#### Prompt:
Copy each line of the data below with the word "chance".

(Stored data entries)
____

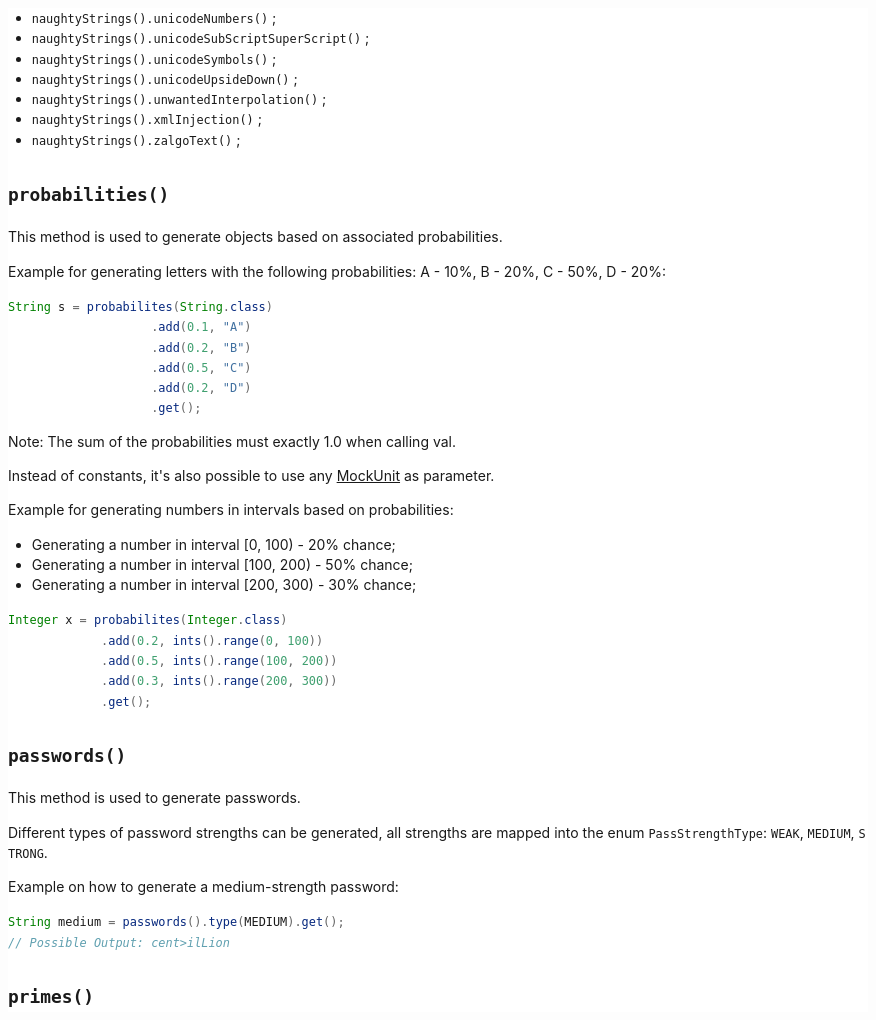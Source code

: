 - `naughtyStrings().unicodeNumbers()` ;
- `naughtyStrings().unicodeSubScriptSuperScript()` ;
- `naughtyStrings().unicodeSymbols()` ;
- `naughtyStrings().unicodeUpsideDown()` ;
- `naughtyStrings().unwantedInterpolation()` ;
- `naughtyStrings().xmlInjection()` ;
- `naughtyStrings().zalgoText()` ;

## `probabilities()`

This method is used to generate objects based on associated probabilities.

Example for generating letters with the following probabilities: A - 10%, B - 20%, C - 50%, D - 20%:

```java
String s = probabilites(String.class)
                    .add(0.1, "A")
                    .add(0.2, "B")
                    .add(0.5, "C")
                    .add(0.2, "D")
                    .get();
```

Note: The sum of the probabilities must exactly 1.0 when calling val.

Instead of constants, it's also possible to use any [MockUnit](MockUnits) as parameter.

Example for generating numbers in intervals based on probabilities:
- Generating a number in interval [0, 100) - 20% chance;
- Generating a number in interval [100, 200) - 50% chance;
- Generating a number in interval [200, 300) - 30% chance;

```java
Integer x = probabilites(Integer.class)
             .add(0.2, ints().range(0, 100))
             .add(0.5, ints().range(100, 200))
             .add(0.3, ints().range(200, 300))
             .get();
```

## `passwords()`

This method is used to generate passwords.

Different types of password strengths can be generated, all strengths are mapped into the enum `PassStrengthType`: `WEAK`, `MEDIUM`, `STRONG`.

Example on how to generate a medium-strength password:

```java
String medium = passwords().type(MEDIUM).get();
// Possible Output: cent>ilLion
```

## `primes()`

____

#### Answer for this exercise:
- Generating a number in interval [0, 100) - 20% chance;
- Generating a number in interval [100, 200) - 50% chance;
- Generating a number in interval [200, 300) - 30% chance;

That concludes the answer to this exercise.